= Nino Sanzogno =

Nino Sanzogno

Nino Sanzogno (13 April 1911 – 4 May 1983) was an Italian conductor and composer.

==Life==
Sanzogno was born in Venice, where he studied the violin with Hermann Scherchen and composition with Gian Francesco Malipiero at the Liceo Musicale. He later studied conducting in Vienna with Scherchen. He conducted the Gruppo Strumentale in concerts in Italy and abroad before becoming resident conductor at La Fenice in Venice in 1937, and the RAI Milan Symphony Orchestra soon afterwards. He first conducted at La Scala in Milan in 1939.

A specialist of contemporary works, he conducted at La Scala the premieres of Milhaud's David, Poulenc's Dialogues des Carmélites, Walton's Troilus and Cressida, Shostakovich's Lady Macbeth of Mtsensk, Berg's Lulu, Britten's A Midsummer Night's Dream, Prokofiev's The Fiery Angel, while abroad, notably in Britain, he introduced several works by Italian composers such as Malipiero, Dallapiccola and Pizzetti.

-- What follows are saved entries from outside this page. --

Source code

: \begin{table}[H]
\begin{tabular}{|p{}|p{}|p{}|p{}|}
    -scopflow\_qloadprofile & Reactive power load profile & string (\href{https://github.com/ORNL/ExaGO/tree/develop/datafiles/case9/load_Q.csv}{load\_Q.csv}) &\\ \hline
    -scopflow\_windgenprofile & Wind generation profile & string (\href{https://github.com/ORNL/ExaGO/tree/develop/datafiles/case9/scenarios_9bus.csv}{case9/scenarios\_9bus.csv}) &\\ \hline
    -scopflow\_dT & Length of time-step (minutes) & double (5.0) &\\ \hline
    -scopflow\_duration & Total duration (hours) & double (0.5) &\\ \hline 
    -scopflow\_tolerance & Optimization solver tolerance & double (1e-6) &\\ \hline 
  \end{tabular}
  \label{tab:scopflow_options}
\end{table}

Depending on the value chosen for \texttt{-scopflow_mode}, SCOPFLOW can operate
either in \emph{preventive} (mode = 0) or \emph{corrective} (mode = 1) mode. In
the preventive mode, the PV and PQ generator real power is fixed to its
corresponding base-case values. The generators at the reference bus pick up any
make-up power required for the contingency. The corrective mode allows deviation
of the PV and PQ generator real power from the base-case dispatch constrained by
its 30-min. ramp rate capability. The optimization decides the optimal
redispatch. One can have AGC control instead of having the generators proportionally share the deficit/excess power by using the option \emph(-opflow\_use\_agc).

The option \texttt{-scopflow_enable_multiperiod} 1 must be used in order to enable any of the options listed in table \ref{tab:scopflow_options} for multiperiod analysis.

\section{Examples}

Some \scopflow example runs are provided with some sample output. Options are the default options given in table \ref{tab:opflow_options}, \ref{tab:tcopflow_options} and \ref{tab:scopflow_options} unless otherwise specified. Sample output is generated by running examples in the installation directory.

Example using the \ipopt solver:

He conducted the premiere of the final revised version of Karl Amadeus Hartmann's First Symphony in 1957.

In 1955, he inaugurated the Piccola Scala, where he conducted several revivals of 18th century works by composers such as Piccinni, Paisiello, Cimarosa, etc. He appeared with this company at the Edinburgh Festival in 1957.

Sanzogno was admired for his precision and firm discipline marked by outward charm and elegance. His compositions include two symphonic poems, I quattro cavalieri del'Apocalisse (1930) and Vanitas (1931), and concertos for viola (1935) and cello (1937), as well as music for chamber ensembles. In later years, he taught conducting in Darmstadt.

He conducted Joan Sutherland's first complete opera studio recording (Rigoletto) with Decca Records in 1961.

He died in Milan in 1983.

==Selected recordings==
- 1954 – A.Berg – Wozzeck (in Italian) – Tito Gobbi, Dorothy Dow, Hugues Cuénod, Italo Tajo – RAI Orchestra Roma – MYTO Records
- 1956 – D.Cimarosa – Il matrimonio segreto – Eugenia Ratti, Graziella Sciutti, Ebe Stignani, Luigi Alva, Carlo Badioli, Franco Calabrese – Coro e orchestra del Teatro alla Scala – EMI
- 1959 – G.Donizetti – Lucia di Lammermoor – Renata Scotto, Giuseppe di Stefano, Ettore Bastianini, Ivo Vinco – Coro e orchestra del Teatro alla Scala – RICORDI
- 1961 – G.Verdi – Rigoletto – Cornell McNeil, Joan Sutherland, Renato Cioni, Cesare Siepi, Stefania Malagù – Coro e orchestra dell'Accademia di Santa Cecilia, Roma – Decca
- 1965 - Arrigo Boito - Mefistofele - Nicolai Ghiaurov, Renata Tebaldi, Alfredo Kraus - San Francisco - Ornamenti

==Opera films==
- 1954 – Verdi – La traviata – Rosanna Carteri, Nicola Filacuridi, Carlo Tagliabue – Rai Milan Chorus and Orchestra – BELCANTO
- 1956 – Mozart – Le nozze di Figaro – Heinz Rehfuss, Marcella Pobbe, Rosanna Carteri, Nicola Rossi-Lemeni, Dora Gatta – Rai Milan Chorus and Orchestra – VAI
- 1958 – Mozart – Don Giovanni – Mario Petri, Ilva Ligabue, Luigi Alva, Sesto Bruscantini, Orch. A. Scarlatti, dir. Franco Zeffirelli – RAI

==Sources==
- Le guide de l'opéra, Roland Mancini & Jean-Jacques Rouveroux, (Fayard, 1989) ISBN 2-213-01563-5
- Grove Music Online, Leonardo Pinzauti, July 2008.